CESNUR - center for studies on new religions

Il nuovo Khomeini

di Massimo Introvigne (il Giornale, 6 aprile 2004)

imgIn Irak non è in atto nessuna rivolta degli sciiti contro gli Stati Uniti per avere elezioni a breve. È precisamente il contrario: un gruppo minoritario di sciiti ultra-fondamentalisti cerca di scatenare una guerra civile contro la maggioranza sciita che, pure tra mille problemi, collabora con gli Stati Uniti.
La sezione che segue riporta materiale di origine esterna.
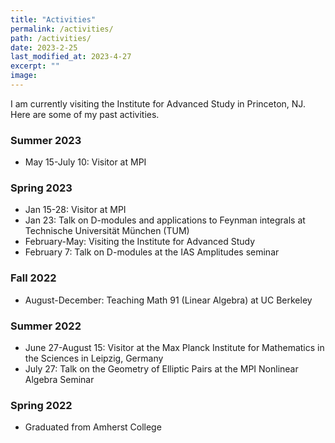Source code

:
 ```yaml
---
title: "Activities"
permalink: /activities/
path: /activities/
date: 2023-2-25
last_modified_at: 2023-4-27
excerpt: ""
image: 
---
```


I am currently visiting the Institute for Advanced Study in Princeton, NJ. Here are some of my past activities.

### Summer 2023
* May 15-July 10: Visitor at MPI

### Spring 2023
* Jan 15-28: Visitor at MPI
* Jan 23: Talk on D-modules and applications to Feynman integrals at Technische Universität München (TUM)
* February-May: Visiting the Institute for Advanced Study
* February 7: Talk on D-modules at the IAS Amplitudes seminar

### Fall 2022
*  August-December: Teaching Math 91 (Linear Algebra) at UC Berkeley

### Summer 2022
* June 27-August 15: Visitor at the Max Planck Institute for Mathematics in the Sciences in Leipzig, Germany
* July 27: Talk on the Geometry of Elliptic Pairs at the MPI Nonlinear Algebra Seminar

### Spring 2022
* Graduated from Amherst College
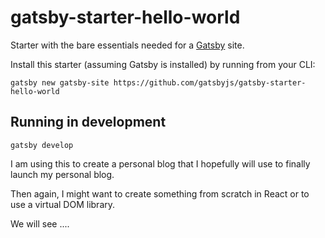 # gatsby-starter-hello-world
Starter with the bare essentials needed for a [Gatsby](https://www.gatsbyjs.org/) site.

Install this starter (assuming Gatsby is installed) by running from your CLI:
```
gatsby new gatsby-site https://github.com/gatsbyjs/gatsby-starter-hello-world
```

## Running in development
`gatsby develop`

I am using this to create a personal blog that I hopefully will use to finally launch my personal blog.    

Then again, I might want to create something from scratch in React or to use a virtual DOM library.    

We will see ....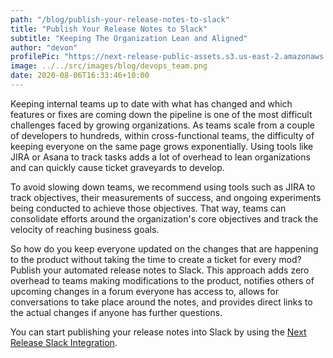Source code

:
 ```yaml
---
path: "/blog/publish-your-release-notes-to-slack"
title: "Publish Your Release Notes to Slack"
subtitle: "Keeping The Organization Lean and Aligned"
author: "devon"
profilePic: "https://next-release-public-assets.s3.us-east-2.amazonaws.com/devon_profile_pic.png"
image: ../../src/images/blog/devops_team.png
date: 2020-08-06T16:33:46+10:00
---
```


Keeping internal teams up to date with what has changed and which
features or fixes are coming down the pipeline is one of the most
difficult challenges faced by growing organizations. As teams scale
from a couple of developers to hundreds, within cross-functional teams,
the difficulty of keeping everyone on the same page grows exponentially.
Using tools like JIRA or Asana to track tasks adds a lot of overhead to
lean organizations and can quickly cause ticket graveyards to develop.

To avoid slowing down teams, we recommend using tools such as JIRA to track
objectives, their measurements of success, and ongoing experiments being conducted
to achieve those objectives. That way, teams can consolidate efforts around the
organization's core objectives and track the velocity of reaching business goals.

So how do you keep everyone updated on the changes that are happening to the
product without taking the time to create a ticket for every mod? Publish your
automated release notes to Slack. This approach adds zero overhead to teams
making modifications to the product, notifies others of upcoming changes in a
forum everyone has access to, allows for conversations to take place around the
notes, and provides direct links to the actual changes if anyone has further
questions.

You can start publishing your release notes into Slack by using the [Next Release
Slack Integration](https://www.nextrelease.io/kb/slack-integration).
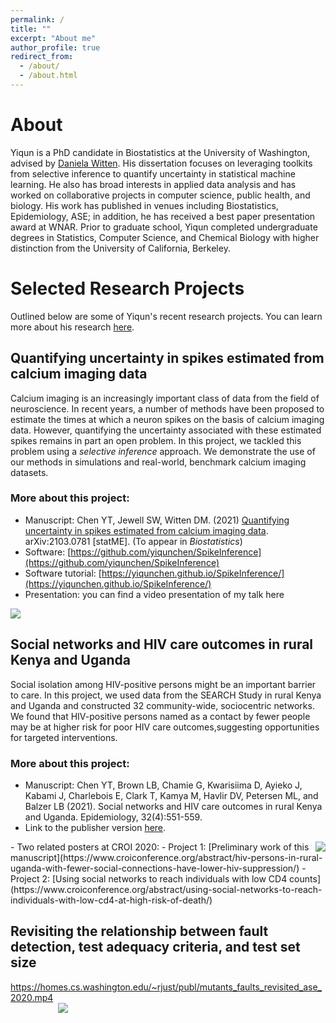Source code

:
 ```yaml
---
permalink: /
title: ""
excerpt: "About me"
author_profile: true
redirect_from: 
  - /about/
  - /about.html
---
```


# About
Yiqun is a PhD candidate in Biostatistics at the University of Washington, advised by [Daniela Witten](https://www.danielawitten.com/). His dissertation focuses on leveraging toolkits from selective inference to quantify uncertainty in statistical machine learning. He also has broad interests in applied data analysis and has worked on collaborative projects in computer science, public health, and biology. His work has published in venues including Biostatistics, Epidemiology, ASE; in addition, he has received a best paper presentation award at WNAR. Prior to graduate school, Yiqun completed undergraduate degrees in Statistics, Computer Science, and Chemical Biology with higher distinction from the University of California, Berkeley.
# Selected Research Projects
Outlined below are some of Yiqun's recent research projects. You can learn more about his research [here](https://yiqunchen.github.io/research/). 
## Quantifying uncertainty in spikes estimated from calcium imaging data
Calcium imaging is an increasingly important class of data from the field of neuroscience. In recent years, a number of methods have been proposed to estimate the times at which a neuron spikes on the basis of calcium imaging data. However, quantifying the uncertainty associated with these estimated spikes remains in part an open problem. In this project, we tackled this problem using a *selective inference* approach. We demonstrate the use of our methods in simulations and real-world, benchmark calcium imaging datasets.
### More about this project:
- Manuscript: Chen YT, Jewell SW, Witten DM. (2021) [Quantifying uncertainty in spikes estimated from calcium imaging data](https://arxiv.org/abs/2103.07818). arXiv:2103.0781 [statME]. (To appear in *Biostatistics*)
- Software: [https://github.com/yiqunchen/SpikeInference](https://github.com/yiqunchen/SpikeInference)
- Software tutorial: [https://yiqunchen.github.io/SpikeInference/](https://yiqunchen.github.io/SpikeInference/)
- Presentation: you can find a video presentation of my talk here
<img src="{{site.url}}/images/Figure_6_b.png" style="display: block; margin: auto;" />

## Social networks and HIV care outcomes in rural Kenya and Uganda
Social isolation among HIV-positive persons might be an important barrier to care. In this project, we used data from the SEARCH Study in rural Kenya and Uganda and constructed 32 community-wide, sociocentric networks. We found that HIV-positive persons named as a contact by fewer people may be at higher risk for poor HIV care outcomes,suggesting opportunities for targeted interventions.
### More about this project:
- Manuscript: Chen YT, Brown LB, Chamie G, Kwarisiima D, Ayieko J, Kabami J, Charlebois E, Clark T, Kamya M, Havlir DV, Petersen ML, and Balzer LB (2021). Social networks and HIV care outcomes in rural Kenya and Uganda. Epidemiology, 32(4):551-559. 
- Link to the publisher version [here](https://journals.lww.com/epidem/Fulltext/2021/07000/Social_Networks_and_HIV_Care_Outcomes_in_Rural.12.aspx).
<img src="{{site.url}}/images/cropped_network.png" style="display: block; margin: auto; max-width: 30%; float:right" />
- Two related posters at CROI 2020: 
	- Project 1: [Preliminary work of this manuscript](https://www.croiconference.org/abstract/hiv-persons-in-rural-uganda-with-fewer-social-connections-have-lower-hiv-suppression/)
	- Project 2: [Using social networks to reach individuals with low CD4 counts](https://www.croiconference.org/abstract/using-social-networks-to-reach-individuals-with-low-cd4-at-high-risk-of-death/)

## Revisiting the relationship between fault detection, test adequacy criteria, and test set size

https://homes.cs.washington.edu/~rjust/publ/mutants_faults_revisited_ase_2020.mp4
<img src="{{site.url}}/images/test_slide.png" style="display: block; margin: auto; max-width: 70%;" />


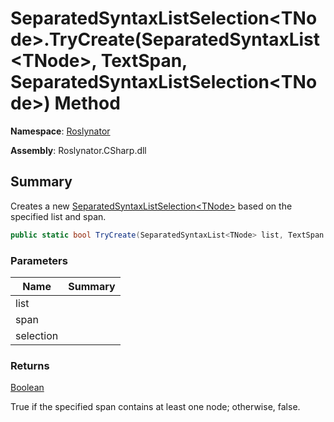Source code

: # SeparatedSyntaxListSelection\<TNode>\.TryCreate\(SeparatedSyntaxList\<TNode>, TextSpan, SeparatedSyntaxListSelection\<TNode>\) Method

**Namespace**: [Roslynator](../../README.md)

**Assembly**: Roslynator\.CSharp\.dll

## Summary

Creates a new [SeparatedSyntaxListSelection\<TNode>](../README.md) based on the specified list and span\.

```csharp
public static bool TryCreate(SeparatedSyntaxList<TNode> list, TextSpan span, out SeparatedSyntaxListSelection<TNode> selection)
```

### Parameters

| Name | Summary |
| ---- | ------- |
| list | |
| span | |
| selection | |

### Returns

[Boolean](https://docs.microsoft.com/en-us/dotnet/api/system.boolean)

True if the specified span contains at least one node; otherwise, false\.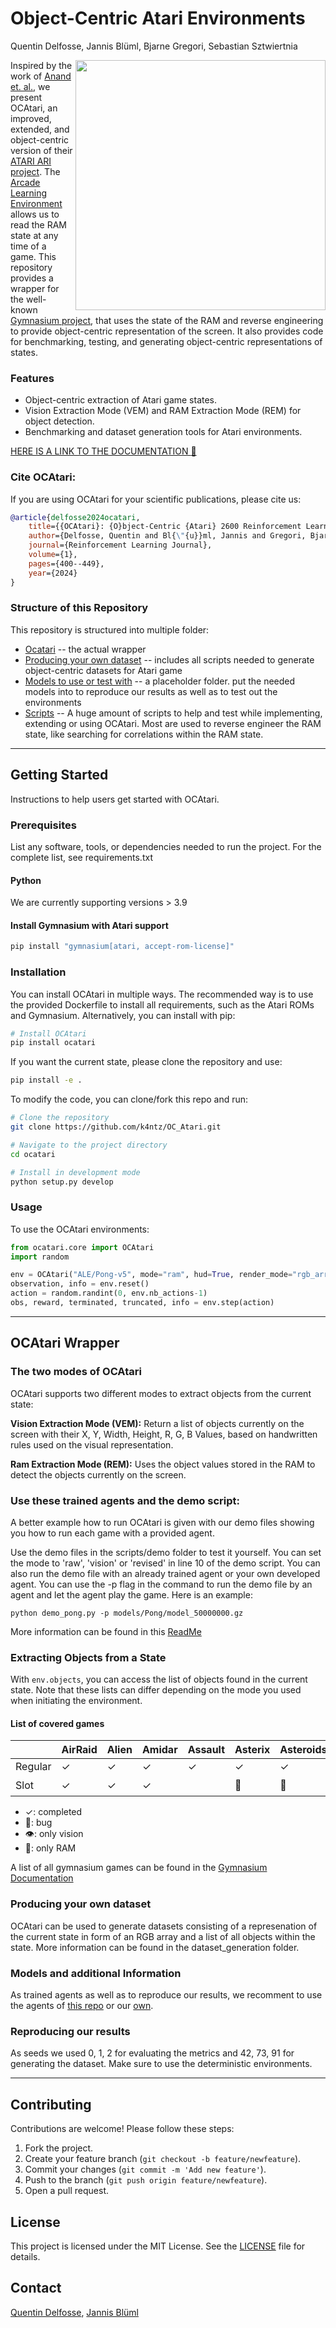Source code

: # Object-Centric Atari Environments
Quentin Delfosse, Jannis Blüml, Bjarne Gregori, Sebastian Sztwiertnia



<img style="float: right;" width="400px" align="right" src="docs/_static/kangaroo.png">

Inspired by the work of [Anand et. al.](https://arxiv.org/abs/1906.08226), we present OCAtari, an improved, extended, and object-centric version of their [ATARI ARI project](https://github.com/mila-iqia/atari-representation-learning). The [Arcade Learning Environment](https://github.com/mgbellemare/Arcade-Learning-Environment) allows us to read the RAM state at any time of a game. This repository provides a wrapper for the well-known [Gymnasium project](https://github.com/Farama-Foundation/Gymnasium), that uses the state of the RAM and reverse engineering to provide object-centric representation of the screen. It also provides code for benchmarking, testing, and generating object-centric representations of states.

### Features
- Object-centric extraction of Atari game states.
- Vision Extraction Mode (VEM) and RAM Extraction Mode (REM) for object detection.
- Benchmarking and dataset generation tools for Atari environments.

[HERE IS A LINK TO THE DOCUMENTATION  :bookmark_tabs:](https://oc-atari.readthedocs.io/en/latest/)

### Cite OCAtari:
If you are using OCAtari for your scientific publications, please cite us:
```bibtex
@article{delfosse2024ocatari,
    title={{OCAtari}: {O}bject-Centric {Atari} 2600 Reinforcement Learning Environments},
    author={Delfosse, Quentin and Bl{\"{u}}ml, Jannis and Gregori, Bjarne and Sztwiertnia, Sebastian and Kersting, Kristian},
    journal={Reinforcement Learning Journal},
    volume={1},
    pages={400--449},
    year={2024}
}
```

### Structure of this Repository
This repository is structured into multiple folder:
- [Ocatari](ocatari/) -- the actual wrapper
- [Producing your own dataset](dataset_generation/) -- includes all scripts needed to generate object-centric datasets for Atari game
- [Models to use or test with](models/) -- a placeholder folder. put the needed models into to reproduce our results as well as to test out the environments
- [Scripts](scripts/) -- A huge amount of scripts to help and test while implementing, extending or using OCAtari. 
Most are used to reverse engineer the RAM state, like searching for correlations within the RAM state.

---

## Getting Started
Instructions to help users get started with OCAtari.

### Prerequisites
List any software, tools, or dependencies needed to run the project.
For the complete list, see requirements.txt

#### Python
We are currently supporting versions > 3.9

#### Install Gymnasium with Atari support
```sh
pip install "gymnasium[atari, accept-rom-license]"
```

### Installation
You can install OCAtari in multiple ways. The recommended way is to use the provided Dockerfile to install all requirements, such as the Atari ROMs and Gymnasium.
Alternatively, you can install with pip:
```sh
# Install OCAtari
pip install ocatari
```

If you want the current state, please clone the repository and use:

```sh
pip install -e .
```

To modify the code, you can clone/fork this repo and run:

```sh
# Clone the repository
git clone https://github.com/k4ntz/OC_Atari.git

# Navigate to the project directory
cd ocatari

# Install in development mode
python setup.py develop
```

### Usage
To use the OCAtari environments:

```python
from ocatari.core import OCAtari
import random

env = OCAtari("ALE/Pong-v5", mode="ram", hud=True, render_mode="rgb_array")
observation, info = env.reset()
action = random.randint(0, env.nb_actions-1)
obs, reward, terminated, truncated, info = env.step(action)
```

---

## OCAtari Wrapper 
### The two modes of OCAtari
OCAtari supports two different modes to extract objects from the current state:

**Vision Extraction Mode (VEM):** Return a list of objects currently on the screen with their X, Y, Width, Height, R, G, B Values, based on handwritten rules used on the visual representation. 

**Ram Extraction Mode (REM):** Uses the object values stored in the RAM to detect the objects currently on the screen.

### Use these trained agents and the demo script:

A better example how to run OCAtari is given with our demo files showing you how to run each game with a provided agent. 

Use the demo files in the scripts/demo folder to test it yourself. You can set the mode to 'raw', 'vision' or 'revised' in line 10 of the demo script.
You can also run the demo file with an already trained agent or your own developed agent. You can use the -p flag in the command to run the demo file by an agent and let the agent play the game.
Here is an example: 

`python demo_pong.py -p models/Pong/model_50000000.gz`

More information can be found in this [ReadMe](scripts/demo/README%20Demos.md)


### Extracting Objects from a State
With `env.objects`, you can access the list of objects found in the current state. Note that these lists can differ depending on the mode you used when initiating the environment.

####  List of covered games
|          |  AirRaid    |  Alien    |  Amidar    |  Assault  |  Asterix  |  Asteroids  |  Atlantis  |  BankHeist  |  BattleZone  |  BeamR.  |  Berzerk  |  Bowling  |  Boxing  |  Breakout  |  Carnival  |  Centipede  |  ChopperC.  |  CrazyC.  |  DemonA.  |  DonkeyK.  |  DoubleDunk  |  FishingD.  |  Freeway | Frogger |  Frostbite  |  Gopher  |  Hero  |  IceHockey  |  Jamesbond  |  Kangaroo  | KeystoneK.  |  Krull  |   KungFuMaster  |Montezum.  |  MsPacman  |  NameThisGame  |  Pacman  |  Pitfall  |  Pitfall2 |  Pong  |  Pooyan  |  PrivateE.  |  Q*Bert  |  RiverRaid  |  RoadR.  |  Robotank  |  Seaquest  |  Skiing  |  SpaceInv.  |  StarGunner  |  Tennis   |  TimePilot  |  UpNDown  |  Venture  |  VideoP.  |  YarsR.  |
| -------- |  ---------  |  -------  |  --------  |  -------  |  -------  |  ---------  |  --------  |  ---------  |  ----------  |  ------  |  -------  |  -------  |  ------  |  --------  |  --------  |  ---------  |  ---------  |  -------  |  -------  |  --------  |  ----------  |  ---------  |  ------- | ------- |  ---------  |  ------  |  ----  |  ---------  |  ---------  |  --------  |  ---------- |  -----  |  ---------  |  --------  |  ------  |  -------  |  -------  |  ----  |  ------  |  ---------  |  ------  |  ---------  |  ------  |  --------  |  ------  |  ---------  |  -------  |  ---------  |  -------  |  -------  |  -------  |  -------  |  ------- |  ------- | ------- | ------- |
|  Regular |  ✓       |  ✓         |  ✓       |  ✓        |  ✓       |  ✓        |  ✓          |  ✓        |  ✓         |  ❌         |  ✓       |  ✓        |  ✓       |  ✓        |  ✓      |  ✓         |  ✓        |  ✓         |  ✓          |  ✓       |  ✓        |  ✓        |  ✓          |  ✓          |  ✓       |      ✓         |  ✓          |  ✓       |  ✓        |  ✓        |  ✓         |  ✓         |    ✓        |  ✓      |  ✓         |  ✓         |  ✓      |  ✓        |  ✓        |  ✓    |  ✓    |  ✓       |  ✓         |  ✓       |  ✓         |  ✓       |  ✓        |  ✓       |  ✓         |  ✓        |  ✓         |  ✓        |  ✓        |  ✓        |  ✓       |  ✓       |
|   Slot   |  ✓          |  ✓        |  ✓        |           |  🐏       | 🐏          |  🐏        |  ✓         |              |          |  🐏       |  🐏       |  ✓       |  ✓        |            |             |   ✓         |           |  🐏       |   🐏       |      ✓        |  🐏         |  🐏      |   👁️     |  ✓         | 🐏       |        | 🐏          |    ✓       |  ✓         |   👁️        |   ✓      |  ✓        | 🐏          |  ✓        |  ✓        |          |  ✓       |  ✓        |  ✓     |  ✓       |     ✓       |          |  ✓         |  👁️        | 🐏       |  ✓        |  ✓       |  ✓       |  ✓         |  🐏       |             |           |     ✓      |          |    ✓     |
* ✓: completed
* 🐛: bug 
* 👁️: only vision
* 🐏: only RAM

A list of all gymnasium games can be found in the [Gymnasium Documentation](https://gymnasium.farama.org/environments/atari/)


### Producing your own dataset

OCAtari can be used to generate datasets consisting of a represenation of the current state in form of an RGB array and a list of all objects within the state. 
More information can be found in the dataset_generation folder. 

### Models and additional Information

As trained agents as well as to reproduce our results, we recomment to use the agents of [this repo](https://github.com/floringogianu/atari-agents) or our [own](https://drive.google.com/drive/folders/1oCLc2cyftDFUepVZewt6msA3ZtLFDViG?usp=drive_link).

### Reproducing our results
As seeds we used 0, 1, 2 for evaluating the metrics and 42, 73, 91 for generating the dataset. Make sure to use the deterministic environments.

---

## Contributing
Contributions are welcome! Please follow these steps:

1. Fork the project.
2. Create your feature branch (`git checkout -b feature/newfeature`).
3. Commit your changes (`git commit -m 'Add new feature'`).
4. Push to the branch (`git push origin feature/newfeature`).
5. Open a pull request.

## License
This project is licensed under the MIT License. See the [LICENSE](LICENSE) file for details.

## Contact
[Quentin Delfosse](mailto:quentin.delfosse@tu-darmstadt.de), [Jannis Blüml](mailto:jannis.blueml@tu-darmstadt.de)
Lo scopo degli ultra-fondamentalisti è evitare che si completi la transizione verso libere elezioni, perché nelle elezioni sarebbero sconfitti.
Il mondo sciita in Irak è diviso in tre fazioni. La prima, conservatrice ma non fondamentalista, era guidata dall’ayatollah Abdul Majid Khoi (1962-2003), assassinato a Najaf nel 2003 e figlio del «grande ayatollah» (cioè della massima autorità del mondo sciita) Abdul Qasim Khoi (1905-1992). Oggi è influente nella cerchia dell’attuale «grande ayatollah» Ali Sistani, già allievo di Khoi padre. Sistani pensa che una coalizione da lui ispirata possa vincere le elezioni politiche, e le attende con impazienza. Erede di una tradizione politica che cerca di preservare l’unità dell’Irak, guarda con grande sospetto al separatismo curdo. Non si è opposto alle norme della Costituzione provvisoria sui diritti umani, ma solo a quelle che tutelano (a suo avviso in modo eccessivo) i curdi. Non dispera di potere esercitare la sua egemonia su quella parte del fondamentalismo filo-iraniano che dichiara di ripudiare il terrorismo ed è disposto a una certa collaborazione con gli Stati Uniti, che si esprime nei partiti SCIRI e Da‘wa. Anche il leader dello SCIRI, l’ayatollah Mohammed Bagher al-Hakim (1939-2003) – pure lui figlio di un «grande ayatollah» – è stato ucciso il 29 agosto 2003, in un attentato in cui sono morte oltre ottanta persone, ed è stato sostituito dal fratello Abdulaziz al-Hakim. L’ala ultra-fondamentalista che ha scatenato i disordini di questi giorni è guidata da Muktada al-Sadr, figlio di quell’ayatollah Mohammed Baqir al-Sadr (1935-1980) che è per molti versi il vero ideatore dell’ideologia teocratica iraniana. Chiede per l’Iraq un regime rigorosamente khomeynista, è responsabile dell’assassinio di Khoi e forse anche di quello di al-Hakim.
Che cosa vuole al-Sadr? Anzitutto, consolidare la sua egemonia sulla base arrabbiata, giovane e povera del movimento, concentrata soprattutto a Baghdad Est («Saddam City», ribattezzata «Sadr City» in onore del padre di Muktada dopo la guerra). Quindi farsi prendere sul serio dagli iraniani, fino ad ora piuttosto scettici. In terzo luogo, terrorizzare i leader della maggioranza sciita e allontanare il più possibile le elezioni, dove al-Sadr non può competere con Sistani e al-Hakim. Muktada al-Sadr si è chiuso in «ritiro inviolabile» nella moschea di Kufa, dopo un sermone in cui parla della sua «ascensione al cielo». È possibile che consideri la partita perduta e pensi a una fine apocalittica nella morte e nel fuoco che ripeterebbe in terra sciita quella dei millenaristi americani Branch Davidians asserragliati a Waco, in Texas, nel 1993. Non sarebbe uno scenario desiderabile. Ma il modo per neutralizzare al-Sadr passa per un rinnovato, difficile dialogo fra l’Occidente e gli sciiti conservatori che fanno capo a Sistani.